Cancer Prediction is the Pathway to Prevention

Examining the benefits of using a systems-based approach to predict and control the evolution of cancer through preventative pathways

Oncology research exposes cancer as a dynamic disease that results from complex interactions between multiple scales of genetic, environmental and constitutional characteristics that are unique to an individual. Currently, the full scope of determinants that cause numerous point mutations to accumulate and/or structural alterations to occur in the process of tumor progression are not fully understood. Shifting from a component to a system-level perspective will help add the context and understanding necessary to make sense of and apply current oncology research innovations.

Preliminary use cases have shown that X-ACT® Health is able to add the missing context of complex cancer processes and promote further understanding of how dynamic interactions between a large number of determinants, such as DNA, pathogens, autoimmune responses, metabolism, environment and aging influence the progression of cancer for an individual patient.

Bridging silos of cancer knowledge will be necessary to help researchers and healthcare providers understand the complex factors that provoke cancer in one individual, and not another. This level of understanding is key to predictively diagnose cancer before any symptoms appear, and would give governments and payers the confidence they need to invest in and standardize personalized preventive pathways.

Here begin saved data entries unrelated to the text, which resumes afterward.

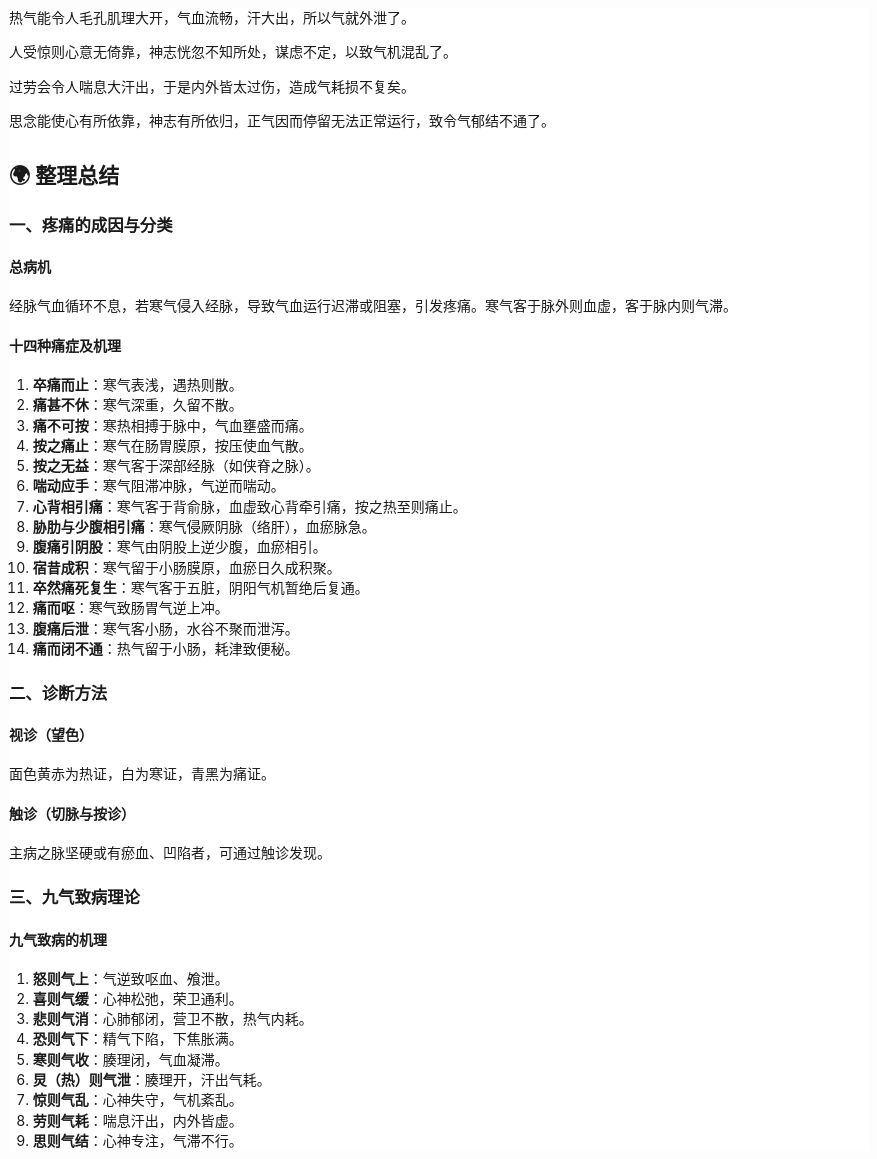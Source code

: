 热气能令人毛孔肌理大开，气血流畅，汗大出，所以气就外泄了。

人受惊则心意无倚靠，神志恍忽不知所处，谋虑不定，以致气机混乱了。

过劳会令人喘息大汗出，于是内外皆太过伤，造成气耗损不复矣。

思念能使心有所依靠，神志有所依归，正气因而停留无法正常运行，致令气郁结不通了。

## 🌍 整理总结

### 一、疼痛的成因与分类

#### 总病机

经脉气血循环不息，若寒气侵入经脉，导致气血运行迟滞或阻塞，引发疼痛。寒气客于脉外则血虚，客于脉内则气滞。

#### 十四种痛症及机理

1. **卒痛而止**：寒气表浅，遇热则散。
2. **痛甚不休**：寒气深重，久留不散。
3. **痛不可按**：寒热相搏于脉中，气血壅盛而痛。
4. **按之痛止**：寒气在肠胃膜原，按压使血气散。
5. **按之无益**：寒气客于深部经脉（如侠脊之脉）。
6. **喘动应手**：寒气阻滞冲脉，气逆而喘动。
7. **心背相引痛**：寒气客于背俞脉，血虚致心背牵引痛，按之热至则痛止。
8. **胁肋与少腹相引痛**：寒气侵厥阴脉（络肝），血瘀脉急。
9. **腹痛引阴股**：寒气由阴股上逆少腹，血瘀相引。
10. **宿昔成积**：寒气留于小肠膜原，血瘀日久成积聚。
11. **卒然痛死复生**：寒气客于五脏，阴阳气机暂绝后复通。
12. **痛而呕**：寒气致肠胃气逆上冲。
13. **腹痛后泄**：寒气客小肠，水谷不聚而泄泻。
14. **痛而闭不通**：热气留于小肠，耗津致便秘。

### 二、诊断方法

#### 视诊（望色）

面色黄赤为热证，白为寒证，青黑为痛证。

#### 触诊（切脉与按诊）

主病之脉坚硬或有瘀血、凹陷者，可通过触诊发现。

### 三、九气致病理论

#### 九气致病的机理

1. **怒则气上**：气逆致呕血、飧泄。
2. **喜则气缓**：心神松弛，荣卫通利。
3. **悲则气消**：心肺郁闭，营卫不散，热气内耗。
4. **恐则气下**：精气下陷，下焦胀满。
5. **寒则气收**：腠理闭，气血凝滞。
6. **炅（热）则气泄**：腠理开，汗出气耗。
7. **惊则气乱**：心神失守，气机紊乱。
8. **劳则气耗**：喘息汗出，内外皆虚。
9. **思则气结**：心神专注，气滞不行。

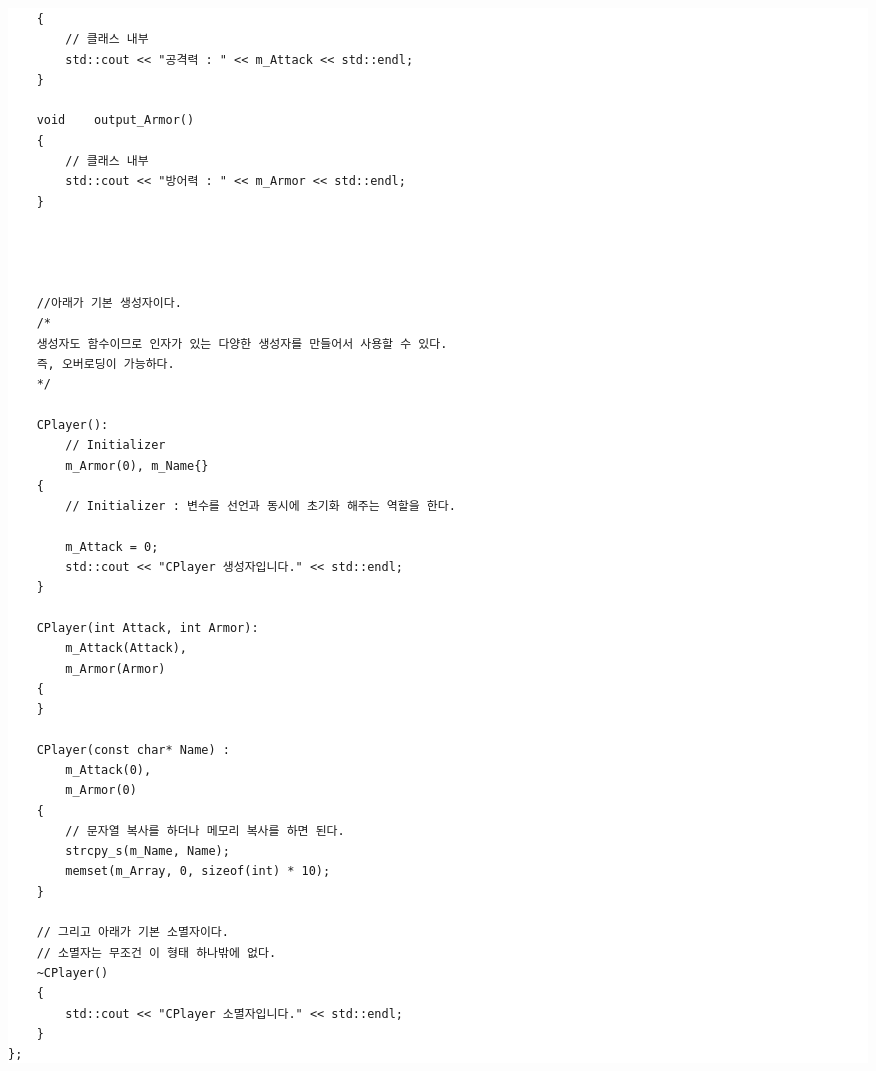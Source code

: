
 ```
	{
		// 클래스 내부
		std::cout << "공격력 : " << m_Attack << std::endl;
	}

	void	output_Armor()
	{
		// 클래스 내부
		std::cout << "방어력 : " << m_Armor << std::endl;
	}




	//아래가 기본 생성자이다.
	/*
	생성자도 함수이므로 인자가 있는 다양한 생성자를 만들어서 사용할 수 있다.
	즉, 오버로딩이 가능하다.
	*/

	CPlayer():
		// Initializer
		m_Armor(0), m_Name{}
	{
		// Initializer : 변수를 선언과 동시에 초기화 해주는 역할을 한다.

		m_Attack = 0;
		std::cout << "CPlayer 생성자입니다." << std::endl;
	}

	CPlayer(int Attack, int Armor):
		m_Attack(Attack),
		m_Armor(Armor)
	{
	}

	CPlayer(const char* Name) :
		m_Attack(0),
		m_Armor(0)
	{
		// 문자열 복사를 하더나 메모리 복사를 하면 된다.
		strcpy_s(m_Name, Name);
		memset(m_Array, 0, sizeof(int) * 10);
	}

	// 그리고 아래가 기본 소멸자이다.
	// 소멸자는 무조건 이 형태 하나밖에 없다.
	~CPlayer()
	{
		std::cout << "CPlayer 소멸자입니다." << std::endl;
	}
};
```
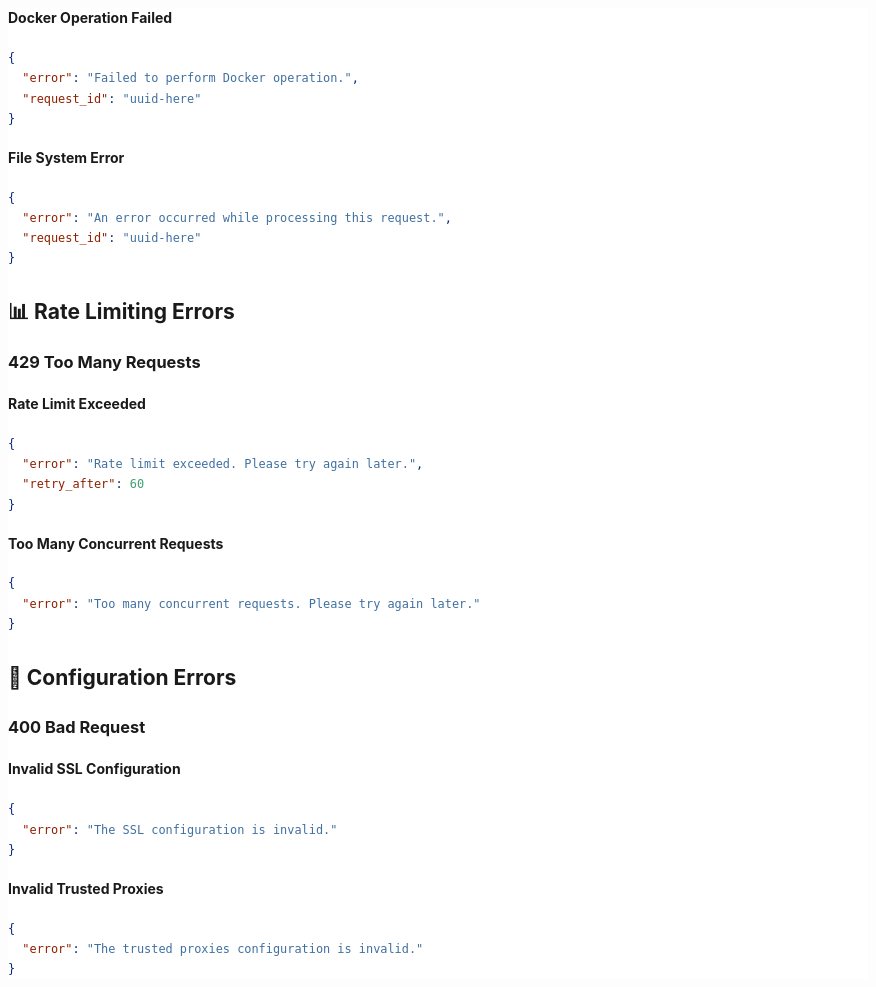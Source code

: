 #### Docker Operation Failed
```json
{
  "error": "Failed to perform Docker operation.",
  "request_id": "uuid-here"
}
```

#### File System Error
```json
{
  "error": "An error occurred while processing this request.",
  "request_id": "uuid-here"
}
```

## 📊 Rate Limiting Errors

### 429 Too Many Requests

#### Rate Limit Exceeded
```json
{
  "error": "Rate limit exceeded. Please try again later.",
  "retry_after": 60
}
```

#### Too Many Concurrent Requests
```json
{
  "error": "Too many concurrent requests. Please try again later."
}
```

## 🔧 Configuration Errors

### 400 Bad Request

#### Invalid SSL Configuration
```json
{
  "error": "The SSL configuration is invalid."
}
```

#### Invalid Trusted Proxies
```json
{
  "error": "The trusted proxies configuration is invalid."
}
```
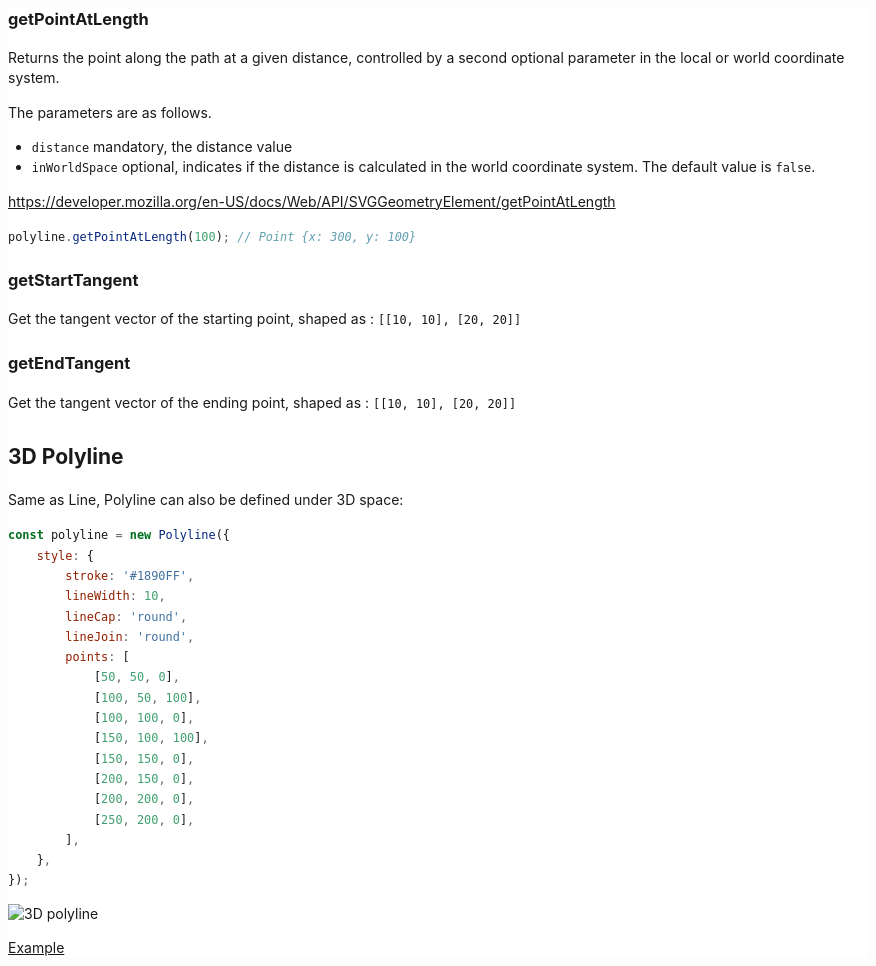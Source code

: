 ### getPointAtLength

Returns the point along the path at a given distance, controlled by a second optional parameter in the local or world coordinate system.

The parameters are as follows.

- `distance` mandatory, the distance value
- `inWorldSpace` optional, indicates if the distance is calculated in the world coordinate system. The default value is `false`.

<https://developer.mozilla.org/en-US/docs/Web/API/SVGGeometryElement/getPointAtLength>

```js
polyline.getPointAtLength(100); // Point {x: 300, y: 100}
```

### getStartTangent

Get the tangent vector of the starting point, shaped as : `[[10, 10], [20, 20]]`

### getEndTangent

Get the tangent vector of the ending point, shaped as : `[[10, 10], [20, 20]]`

## 3D Polyline

Same as Line, Polyline can also be defined under 3D space:

```js
const polyline = new Polyline({
    style: {
        stroke: '#1890FF',
        lineWidth: 10,
        lineCap: 'round',
        lineJoin: 'round',
        points: [
            [50, 50, 0],
            [100, 50, 100],
            [100, 100, 0],
            [150, 100, 100],
            [150, 150, 0],
            [200, 150, 0],
            [200, 200, 0],
            [250, 200, 0],
        ],
    },
});
```

![3D polyline](https://mdn.alipayobjects.com/huamei_qa8qxu/afts/img/A*-ZNXQIWU2SkAAAAAAAAAAAAADmJ7AQ/original)

[Example](/en/examples/3d/3d-basic/#billboard)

By using sophisticated algorithms that are computationally efficient and cover many-to-many time dependent relationships, X-ACT Health could revolutionize how we diagnose and treat cancer. The goal isn’t to replace doctors with AI. Instead, we need to build new knowledge and predictive capabilities that enable all healthcare stakeholders—including governments, payers, suppliers and providers—to know when and which actions will help an individual patient avoid cancer. This is the Holy Grail of oncology research and provides the path to cut the long-term costs of cancer care and improve standards of patient care.